The header can easily solve many security problems, a Mozilla security engineer said

By Lucian Constantin
Thu, December 12, 2013

IDG News Service — In light of overall low adoption of HTTP security headers, Mozilla is advising webmasters to at least implement X-Frame-Options on their sites, arguing that this header can prevent several types of attacks.

The X-Frame-Options is an HTTP response header that allows webmasters to define if and how their websites can be loaded into frame elements on other sites. It comes with three options: ALLOW, DENY and SAMEORIGIN, the latter meaning a page can only be framed by other pages with the same origin -- same domain, URI scheme and port.

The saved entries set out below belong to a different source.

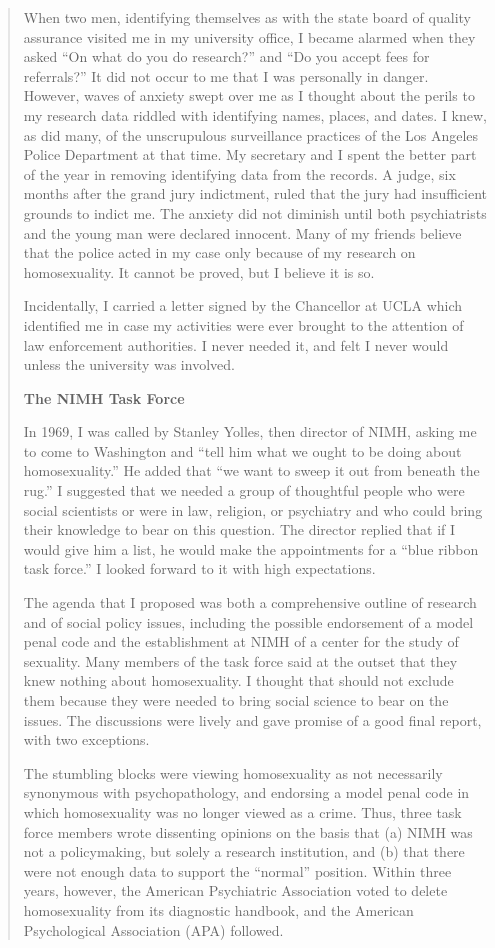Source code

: \begin{quote}
When two men, identifying themselves as with the state board of quality assurance visited me in my university office, I became alarmed when they asked ``On what do you do research?'' and ``Do you accept fees for referrals?'' It did not occur to me that I was personally in danger. However, waves of anxiety swept over me as I thought about the perils to my research data riddled with identifying names, places, and dates. I knew, as did many, of the unscrupulous surveillance practices of the Los Angeles Police Department at that time. My secretary and I spent the better part of the year in removing identifying data from the records. A judge, six months after the grand jury indictment, ruled that the jury had insufficient grounds to indict me. The anxiety did not diminish until both psychiatrists and the young man were declared innocent. Many of my friends believe that the police acted in my case only because of my research on homosexuality. It cannot be proved, but I believe it is so.

Incidentally, I carried a letter signed by the Chancellor at UCLA which identified me in case my activities were ever brought to the attention of law enforcement authorities. I never needed it, and felt I never would unless the university was involved.

\textbf{The NIMH Task Force} 

In 1969, I was called by Stanley Yolles, then director of NIMH, asking me to come to Washington and ``tell him what we ought to be doing about homosexuality.'' He added that ``we want to sweep it out from beneath the rug.'' I suggested that we needed a group of thoughtful people who were social scientists or were in law, religion, or psychiatry and who could bring their knowledge to bear on this question. The director replied that if I would give him a list, he would make the appointments for a ``blue ribbon task force.'' I looked forward to it with high expectations.

The agenda that I proposed was both a comprehensive outline of research and of social policy issues, including the possible endorsement of a model penal code and the establishment at NIMH of a center for the study of sexuality. Many members of the task force said at the outset that they knew nothing about homosexuality. I thought that should not exclude them because they were needed to bring social science to bear on the issues. The discussions were lively and gave promise of a good final report, with two exceptions.

The stumbling blocks were viewing homosexuality as not necessarily synonymous with psychopathology, and endorsing a model penal code in which homosexuality was no longer viewed as a crime. Thus, three task force members wrote dissenting opinions on the basis that (a) NIMH was not a policymaking, but solely a research institution, and (b) that there were not enough data to support the ``normal'' position. Within three years, however, the American Psychiatric Association voted to delete homosexuality from its diagnostic handbook, and the American Psychological Association (APA) followed.


\end{quote}
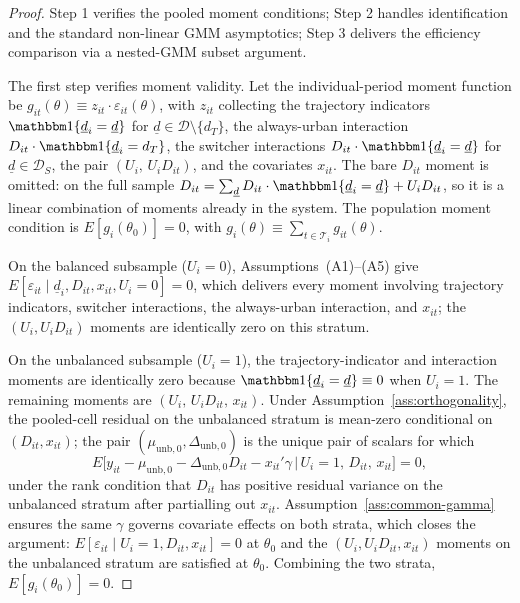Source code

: \begin{proof}
Step 1 verifies the pooled moment conditions; Step 2 handles identification and the standard non-linear GMM asymptotics; Step 3 delivers the efficiency comparison via a nested-GMM subset argument.

The first step verifies moment validity.
Let the individual-period moment function be $g_{it}(\theta) \equiv z_{it}\cdot\varepsilon_{it}(\theta)$, with $z_{it}$ collecting the trajectory indicators $\mathbbm 1\{\underline d_i=\underline d\}$ for $\underline d \in \mathcal D\setminus\{d_T\}$, the always-urban interaction $D_{it}\cdot\mathbbm 1\{\underline d_i=d_T\}$, the switcher interactions $D_{it}\cdot\mathbbm 1\{\underline d_i=\underline d\}$ for $\underline d \in \mathcal D_S$, the pair $(U_i,\,U_i D_{it})$, and the covariates $x_{it}$.
The bare $D_{it}$ moment is omitted: on the full sample $D_{it} = \sum_{\underline d} D_{it}\cdot\mathbbm 1\{\underline d_i=\underline d\} + U_i D_{it}$, so it is a linear combination of moments already in the system.
The population moment condition is $E[g_i(\theta_0)] = 0$, with $g_i(\theta) \equiv \sum_{t\in\mathcal T_i} g_{it}(\theta)$.

On the balanced subsample ($U_i=0$), Assumptions~(A1)--(A5) give $E[\varepsilon_{it}\mid\underline d_i, D_{it}, x_{it}, U_i=0] = 0$, which delivers every moment involving trajectory indicators, switcher interactions, the always-urban interaction, and $x_{it}$; the $(U_i,U_iD_{it})$ moments are identically zero on this stratum.

On the unbalanced subsample ($U_i=1$), the trajectory-indicator and interaction moments are identically zero because $\mathbbm 1\{\underline d_i=\underline d\}\equiv 0$ when $U_i=1$.
The remaining moments are $(U_i,\,U_i D_{it},\,x_{it})$.
Under Assumption~\ref{ass:orthogonality}, the pooled-cell residual on the unbalanced stratum is mean-zero conditional on $(D_{it},x_{it})$; the pair $(\mu_{\mathrm{unb},0},\Delta_{\mathrm{unb},0})$ is the unique pair of scalars for which
\[
E\big[y_{it} - \mu_{\mathrm{unb},0} - \Delta_{\mathrm{unb},0} D_{it} - x_{it}'\gamma \,\big|\, U_i=1,\,D_{it},\,x_{it}\big] = 0,
\]
under the rank condition that $D_{it}$ has positive residual variance on the unbalanced stratum after partialling out $x_{it}$.
Assumption~\ref{ass:common-gamma} ensures the same $\gamma$ governs covariate effects on both strata, which closes the argument: $E[\varepsilon_{it}\mid U_i=1,D_{it},x_{it}]=0$ at $\theta_0$ and the $(U_i,U_iD_{it},x_{it})$ moments on the unbalanced stratum are satisfied at $\theta_0$.
Combining the two strata, $E[g_i(\theta_0)]=0$.


\end{proof}

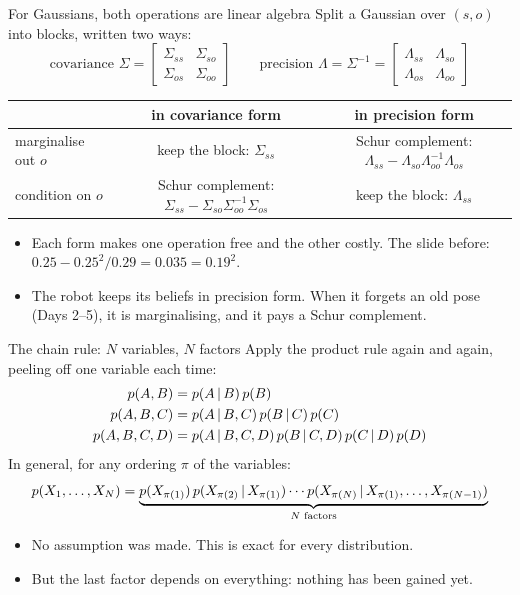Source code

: \documentclass[10pt, aspectratio=169]{beamer}
\begin{document}
\begin{frame}{For Gaussians, both operations are linear algebra}
  Split a Gaussian over $(s, o)$ into blocks, written two ways:
  \[
    \text{covariance } \Sigma = \begin{bmatrix} \Sigma_{ss} & \Sigma_{so}\\ \Sigma_{os} & \Sigma_{oo} \end{bmatrix}
    \qquad
    \text{precision } \Lambda = \Sigma^{-1} = \begin{bmatrix} \Lambda_{ss} & \Lambda_{so}\\ \Lambda_{os} & \Lambda_{oo} \end{bmatrix}
  \]
  \begin{center}
  \renewcommand{\arraystretch}{1.4}
  \begin{tabular}{@{}l c c@{}}
    \toprule
                         & in covariance form & in precision form \\
    \midrule
    marginalise out $o$  & keep the block: $\Sigma_{ss}$ & Schur complement: $\Lambda_{ss} - \Lambda_{so}\Lambda_{oo}^{-1}\Lambda_{os}$ \\
    condition on $o$     & Schur complement: $\Sigma_{ss} - \Sigma_{so}\Sigma_{oo}^{-1}\Sigma_{os}$ & keep the block: $\Lambda_{ss}$ \\
    \bottomrule
  \end{tabular}
  \end{center}
  \begin{itemize}\small
    \item Each form makes one operation free and the other costly. The slide before:
          $0.25 - 0.25^2/0.29 = 0.035 = 0.19^2$.
    \item The robot keeps its beliefs in precision form. When it forgets an old pose (Days 2--5),
          it is marginalising, and it pays a Schur complement.
  \end{itemize}
\end{frame}

\begin{frame}{The chain rule: $N$ variables, $N$ factors}
  Apply the product rule again and again, peeling off one variable each time:
  \begin{align*}
    p(A, B)       &= p(A\given B)\,p(B) \\
    p(A, B, C)    &= p(A\given B, C)\,p(B\given C)\,p(C) \\
    p(A, B, C, D) &= p(A\given B, C, D)\,p(B\given C, D)\,p(C\given D)\,p(D)
  \end{align*}
  In general, for any ordering $\pi$ of the variables:
  \[
    p(X_1, \ldots, X_N) =
    \underbrace{p(X_{\pi(1)})\,p(X_{\pi(2)}\given X_{\pi(1)})\cdots
                p(X_{\pi(N)}\given X_{\pi(1)}, \ldots, X_{\pi(N-1)})}_{N\text{ factors}}
  \]
  \begin{itemize}\small
    \item No assumption was made. This is exact for every distribution.
    \item But the last factor depends on everything: nothing has been gained yet.
  \end{itemize}
\end{frame}
\end{document}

There's a fourth option called ALLOW-FROM, but it's not supported by all browsers.

If a site X tries to load a page from a site Y into a frame and site Y includes X-Frame-Options DENY in its responses, a modern browser visiting site X will not load the framed page.

This header was primarily created as a security mechanism against clickjacking attacks, which can be used to trick users into performing actions on websites without their knowledge.

A common clickjacking technique is to load a button from a targeted site into an iframe on an attack site and then use legitimate Web development techniques to make the framed content transparent. The framed button can be positioned over a clickable element from the attack site, so that when a site's visitor attempts to click on the visible element, they actually click on the now invisible button from the targeted website that was positioned on top.

A few years ago this type of attack was common on Facebook, attackers using it to trick users into unknowingly sharing spam messages from their accounts. However, the possibilities for clickjacking-based abuse are varied and depend on the nature of the targeted site.

Despite X-Frame-Options being relatively easy to implement, a scan of the Internet's top 1 million most trafficked websites by security firm Veracode in November, revealed thatonly around 30,000 sites were using the header and a few hundred of those were actually using it incorrectly.

Clickjacking is not the only type of attack that X-Frame-Options can prevent, Frederik Braun, a security engineer at Mozilla, said Thursday in a blog post.

For example, Internet Explorer allows websites to specify that they want to run in IE7 compatibility mode, meaning they will be rendered with algorithms from Internet Explorer 7 that date back to 2006. IE7 lacks many security mechanisms against content injection attacks that exist in the browser's newer versions, Braun said.

The problem is that a page loaded in a frame by a site running in IE7 compatibility mode will also be rendered in IE7 compatibility mode. This means attackers can frame a site in a page running in IE7 compatibility mode to defeat the security protections the targeted site would normally offer to users of recent IE versions, according to Braun.